Nordrhein-Westfalen

GEW kritisiert Schulversuch "Abitur an Gymnasien nach 12 oder 13 Jahren": Festlegungen des Ministeriums gefährden den Konsens

Die GEW begrüßt das Bemühen der Landesregierung, mit der Bildungskonferenz einen breiten Konsens in der Schulpolitik zu erzielen, erwartet aber eine offene Debatte unter Einbeziehung der Betroffenen, bevor politische Entscheidungen gefällt werden. Die GEW bedauert, dass mit der Entscheidung für den Modellversuch "Abitur nach 12 oder 13 Jahren" Fakten geschaffen wurden, ohne den Konsens zu suchen. Die Bildungsgewerkschaft wertet das Modellvorhaben als untauglichen Versuch, die Probleme des Turbo-Abis ernsthaft lösen.

22.09.2010 Pressemeldung GEW Nordrhein-Westfalen

Die GEW moniert die Eile des Ministeriums in der Abiturfrage. Empfehlungen der Schulexperten der GEW, in Ruhe ein neues Modell zu entwickeln, das die Wiederherstellung der 6-jährigen Sekundarstufe I sowie eine individuelle Schulzeitverkürzung mit 2 oder 3 Jahren Oberstufe ermöglichen soll, wurden, so GEW-Vize Schäfer, "in den Wind geschlagen". Der enge Zeitplan setze die Gymnasien, die gestern über eine Schulmail vom Modellvorhaben des Schulministeriums in Kenntnis gesetzt worden sind, nach Auffassung der GEW unnötig unter Zeitdruck.

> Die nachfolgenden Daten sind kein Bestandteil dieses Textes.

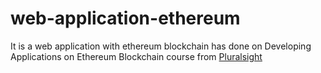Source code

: # web-application-ethereum
It is a web application with ethereum blockchain has done on Developing Applications on Ethereum Blockchain  course from [Pluralsight](https://app.pluralsight.com/library/courses/ethereum-blockchain-developing-applications/table-of-contents)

"Während die Landesregierung auf der einen Seite mit der Gemeinschaftsschule einen Schritt zum längeren gemeinsamen Lernen tut, werden in diesem Schulversuch Turbo-Klassen ab Klasse 5 zu einer inneren Spaltung der Gymnasien führen." kritisierte heute Dorothea Schäfer, stellvertretende Landesvorsitzende der GEW, das Modell paralleler Bildungsgänge G8 und G9 an einem Gymnasium. "Mit solchen Festlegungen im Vorfeld ist auf der Bildungskonferenz in dieser Frage kein Konsens bei zu erzielen."

Die GEW sieht bei der gymnasialen Schulzeitverkürzung als vordringlich an, den enormen Druck aus der Sekundarstufe I zu nehmen. Dies sei aber im Modellversuch nicht gegeben. "Individuelle Entwicklungen von Schülerinnen und Schülern sind spätestens ab Klasse 7 nicht mehr vorgesehen, da dann kein Wechsel zwischen den beiden Bildungsgängen mehr möglich ist."

Die Entscheidung zur Verkürzung der Gymnasialzeit solle sich an der Leistungsentwicklung der Schülerinnen und Schüler orientieren. Das sei mit einer sechsjährigen Sekundarstufe I besser gewährleistet. Außerdem, so Schäfer, könne die Abkopplung des Gymnasiums von den anderen Schulformen damit wieder aufgehoben werden.